Peer Gynt: It’s a fairly good Guthrie production, in my
humble view–although it would’ve been smart, even merciful, of the director,
had he condensed the meandering fourth and fifth acts. But what I’m more
interested in discussing here is the review penned by Star Tribune critic Rohan
Preston, in which he derides lead actor Mark Rylance for not knowing his lines.
Is that fair, do you suppose?

Preston did something
similar in November ’06 when reviewing The Rivals at the Jungle Theater. It
seemed Claudia Wilkens, who played Mrs. Malaprop, hadn’t memorized her lines in
time for opening night; in fact, she hadn’t yet mastered them when I saw the
show two or three nights later. From an audience perspective, this proved a
problem: How to know where the malapropisms stopped and the fumbled
lines began? But still, I was surprised by the chitchat in the theater
community following Preston’s critique: Had he
hit Wilkens below the belt, people wondered. Is it fair to criticize an actor
for not knowing his or her lines, since a critical review is traditionally more
concerned with the substance of the play?

Methinks it’s fair to criticize actors when their flubbed
lines impede upon the theater-going experience. But then again, I’m an audience-centrist.

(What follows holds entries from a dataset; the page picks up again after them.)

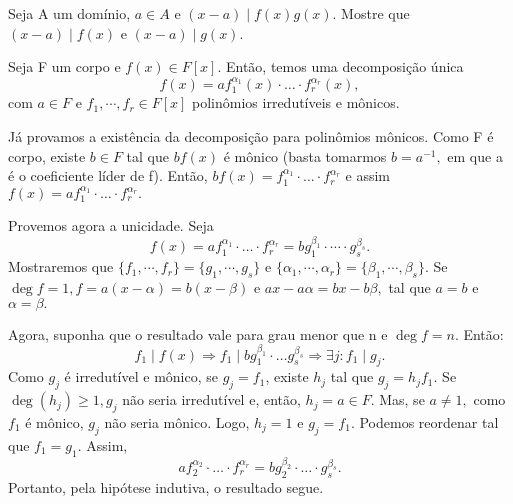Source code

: \documentclass[AlgebraII/algebraII_notes.tex]{subfiles}
\begin{document}
\begin{example}[Exercício]
	Seja A um domínio, \(a\in A\) e \((x-a)\mid f(x)g(x).\) Mostre que \((x-a)\mid f(x)\) e \((x-a)\mid g(x).\)
\end{example}
\begin{prop*}
	Seja F um corpo e \(f(x)\in F[x]\). Então, temos uma decomposição única
	\[
		f(x) = af_{1}^{\alpha_{1}}(x)\cdot \dotsc \cdot f_{r}^{\alpha_{r}}(x),
	\]
	com \(a\in F\) e \(f_{1}, \cdots, f_{r}\in F[x]\) polinômios irredutíveis e mônicos.
\end{prop*}
\begin{proof*}
	Já provamos a existência da decomposição para polinômios mônicos. Como F é corpo, existe \(b\in F\) tal que
	\(bf(x)\) é mônico (basta tomarmos \(b=a^{-1},\) em que a é o coeficiente líder de f). Então, \(bf(x) = f_{1}^{\alpha_{1}}\cdot \dotsc \cdot f_{r}^{\alpha_{r}}\)
	e assim \(f(x) =af_{1}^{\alpha_{1}}\cdot \dotsc \cdot f_{r}^{\alpha_{r}}.\)

	Provemos agora a unicidade. Seja
	\[
		f(x)=af_{1}^{\alpha_{1}} \cdot \dotsc \cdot f_{r}^{\alpha_{r}} = bg_{1}^{\beta_{1}} \cdot \cdots \cdot g_{s}^{\beta_{s}}.
	\]
	Mostraremos que \(\{f_{1}, \cdots, f_{r}\} = \{g_{1}, \cdots, g_{s}\}\) e \(\{\alpha_{1}, \cdots, \alpha_{r}\} = \{\beta_{1}, \cdots, \beta_{s}\}\).
	Se \(\deg{f} = 1, f = a(x-\alpha ) = b(x-\beta )\) e \(ax -a\alpha =bx - b\beta,\) tal que \(a=b\) e \(\alpha =\beta .\)

	Agora, suponha que o resultado vale para grau menor que n e \(\deg{f} = n.\) Então:
	\[
		f_{1}\mid f(x) \Rightarrow f_{1}\mid bg_{1}^{\beta_{1}}\cdot \dotsc g_{s}^{\beta_{s}} \Rightarrow \exists j: f_{1}\mid g_{j}.
	\]
	Como \(g_{j}\) é irredutível e mônico, se \(g_{j}=f_{1}\), existe \(h_{j}\) tal que \(g_{j} = h_{j}f_{1}.\) Se \(\deg{(h_{j})}\geq 1, g_{j}\) não seria
	irredutível e, então, \(h_{j} = a\in F.\) Mas, se \(a\neq1,\) como \(f_{1}\) é mônico, \(g_{j}\) não seria mônico. Logo, \(h_{j} = 1\) e \(g_{j} = f_{1}.\)
	Podemos reordenar tal que \(f_{1} = g_{1}. \) Assim,
	\[
		af_{2}^{\alpha_{2}}\cdot \dotsc \cdot f_{r}^{\alpha_{r}} = bg_{2}^{\beta_{2}} \cdot \dotsc \cdot g_{s}^{\beta_{s}}.
	\]
	Portanto, pela hipótese indutiva, o resultado segue. \qedsymbol
\end{proof*}
\end{document}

I write from an audience perspective; I write to the audience, as if they might
one day care to see the show. And misfired lines do a lot to hurt our
experience. In fact, we feel ripped-off when artists
aren’t ready to present the work we’ve shelled for! At last night’s showing,
Rylance was still flubbing a few of his lines, but it wasn’t enough to interfere
with my experience. As a matter of fact, by then, he had done a fine job
inhabiting the character. He used a mumbled, sort of messy speech pattern that, I felt,
brilliantly captured the inner workings of this troubled, cloudy-thinking youth.